I will always love my lists and schedules. They are the things which help me maintain control. But as I write these words, I realize that is the very thing God is trying to teach me. He is in control, not me. I need to trust that and look for the ways I can serve Him, even if it's not on my list.

Tuesday, February 2, 2010

ready

Over and over in scripture we read the Lord will come back like a thief in the night. The gospels show Jesus telling his disciples and all of us to be on our guard and be ready.

Are you ready? If the Lord were to show up on your doorstep this minute would you be ready or would you be thinking, "Wait, I was going to work on this problem and I was going to forgive that person before you came." My answer to the question is, "It depends on the day." Sometimes it depends on the hour. I may be ready one minute and not ready the next. But Jesus tells us we should always be ready.

In Luke, Jesus uses a parable about a servant overseeing his master's property. When the master is long in coming back, the servant becomes complacent and begins to slack off on his duties. I can so relate to that story. Sometimes, I honestly forget the Lord is coming back and I get consumed with the things of this world and neglect the things I should really be working on. But I don't want this attitude. I want to be ready.

As I thought about this, I thought of a person who always has a clean house. Surely you know someone like this. You can show up at her house with no notice and everything is spotless as if you called weeks ago to announce your visit. These are the same people who take your glass and put it in the dishwasher before you've even set it down after your last sip. You know what these people have going for them? They're always ready. It may be alot of work to keep their house clean but they are willing to do the work because the payoff is huge. They can entertain on a moment's notice. They can relax on the weekend because there isn't an entire house to clean.

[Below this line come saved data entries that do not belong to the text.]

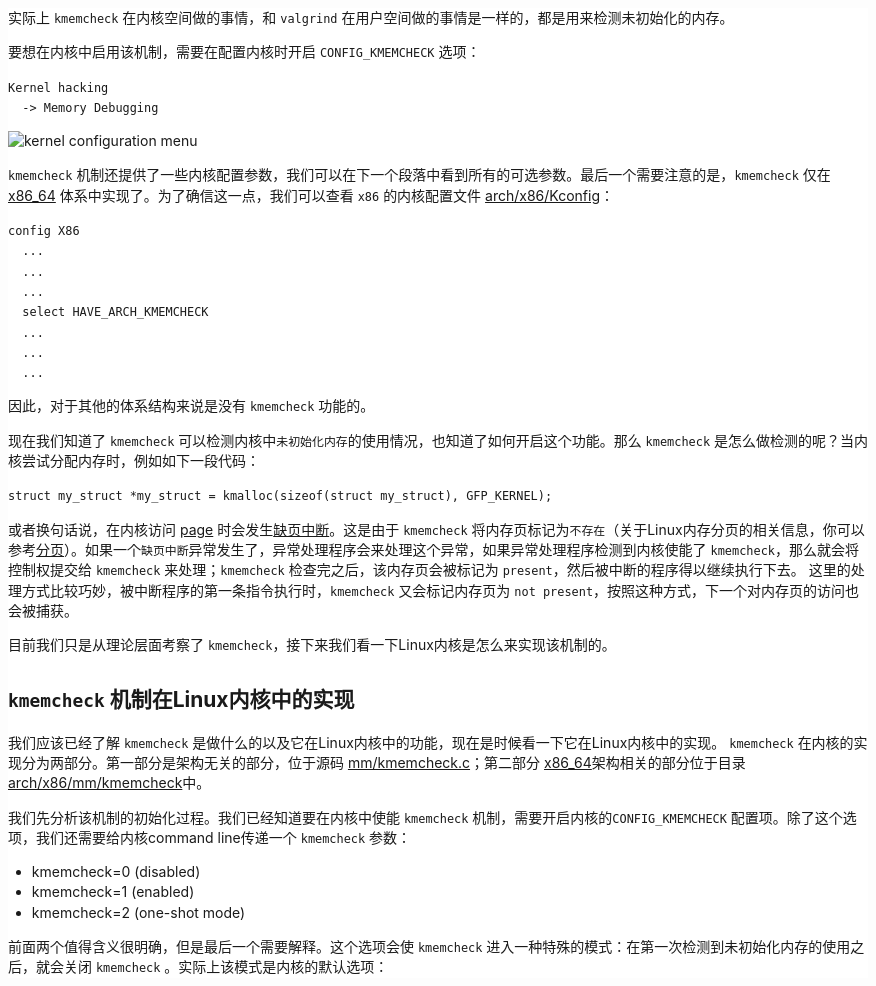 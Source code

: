 实际上 `kmemcheck` 在内核空间做的事情，和 `valgrind` 在用户空间做的事情是一样的，都是用来检测未初始化的内存。

要想在内核中启用该机制，需要在配置内核时开启 `CONFIG_KMEMCHECK` 选项：

```
Kernel hacking
  -> Memory Debugging
```

![kernel configuration menu](http://oi63.tinypic.com/2pzbog7.jpg)

`kmemcheck` 机制还提供了一些内核配置参数，我们可以在下一个段落中看到所有的可选参数。最后一个需要注意的是，`kmemcheck` 仅在 [x86_64](https://en.wikipedia.org/wiki/X86-64) 体系中实现了。为了确信这一点，我们可以查看 `x86` 的内核配置文件 [arch/x86/Kconfig](https://github.com/torvalds/linux/blob/master/arch/x86/Kconfig)：

```
config X86
  ...
  ...
  ...
  select HAVE_ARCH_KMEMCHECK
  ...
  ...
  ...
```

因此，对于其他的体系结构来说是没有 `kmemcheck` 功能的。

现在我们知道了 `kmemcheck` 可以检测内核中`未初始化内存`的使用情况，也知道了如何开启这个功能。那么 `kmemcheck` 是怎么做检测的呢？当内核尝试分配内存时，例如如下一段代码：

```
struct my_struct *my_struct = kmalloc(sizeof(struct my_struct), GFP_KERNEL);
```

或者换句话说，在内核访问 [page](https://en.wikipedia.org/wiki/Page_%28computer_memory%29) 时会发生[缺页中断](https://en.wikipedia.org/wiki/Page_fault)。这是由于 `kmemcheck` 将内存页标记为`不存在`（关于Linux内存分页的相关信息，你可以参考[分页](/Theory/linux-theory-1.md)）。如果一个`缺页中断`异常发生了，异常处理程序会来处理这个异常，如果异常处理程序检测到内核使能了 `kmemcheck`，那么就会将控制权提交给 `kmemcheck` 来处理；`kmemcheck` 检查完之后，该内存页会被标记为 `present`，然后被中断的程序得以继续执行下去。 这里的处理方式比较巧妙，被中断程序的第一条指令执行时，`kmemcheck` 又会标记内存页为 `not present`，按照这种方式，下一个对内存页的访问也会被捕获。 

目前我们只是从理论层面考察了 `kmemcheck`，接下来我们看一下Linux内核是怎么来实现该机制的。

`kmemcheck` 机制在Linux内核中的实现
--------------------------------------------------------------------------------

我们应该已经了解 `kmemcheck` 是做什么的以及它在Linux内核中的功能，现在是时候看一下它在Linux内核中的实现。 `kmemcheck` 在内核的实现分为两部分。第一部分是架构无关的部分，位于源码 [mm/kmemcheck.c](https://github.com/torvalds/linux/blob/master/mm/kmemcheck.c)；第二部分 [x86_64](https://en.wikipedia.org/wiki/X86-64)架构相关的部分位于目录[arch/x86/mm/kmemcheck](https://github.com/torvalds/linux/tree/master/arch/x86/mm/kmemcheck)中。

我们先分析该机制的初始化过程。我们已经知道要在内核中使能 `kmemcheck` 机制，需要开启内核的`CONFIG_KMEMCHECK` 配置项。除了这个选项，我们还需要给内核command line传递一个 `kmemcheck` 参数：

 * kmemcheck=0 (disabled)
 * kmemcheck=1 (enabled)
 * kmemcheck=2 (one-shot mode)

前面两个值得含义很明确，但是最后一个需要解释。这个选项会使 `kmemcheck` 进入一种特殊的模式：在第一次检测到未初始化内存的使用之后，就会关闭 `kmemcheck` 。实际上该模式是内核的默认选项：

I want to be like that with my spiritual life. A couple of years ago, I studied the book of Acts. Before studying this book, I was a bit put off by Paul's attitude. I thought he was arrogant and proud, always telling us we should act like him. But after studying Acts I realized the reason for this. Paul was always ready. That doesn't mean he was perfect, but he was always examining himself and asking God where he could improve. He kept short accounts with God.

Keeping short accounts with God is like the woman with the eternally clean house. Why is her house always clean? She is constantly cleaning up small messes. Something spills, she cleans it up. The mail comes, she sorts it and throws out the junk. We can answer Jesus' call to always be ready if we will apply the same concepts to our spiritual lives. When we tell a lie, we immediately ask for forgiveness. When we disobey God, we go to Him right away. We are going to screw up from time to time, not one of us is perfect but if we will remember to spend time each day, confessing our sins to God and asking Him to show us where we can do better, we will keep those short accounts with God and we will be ready.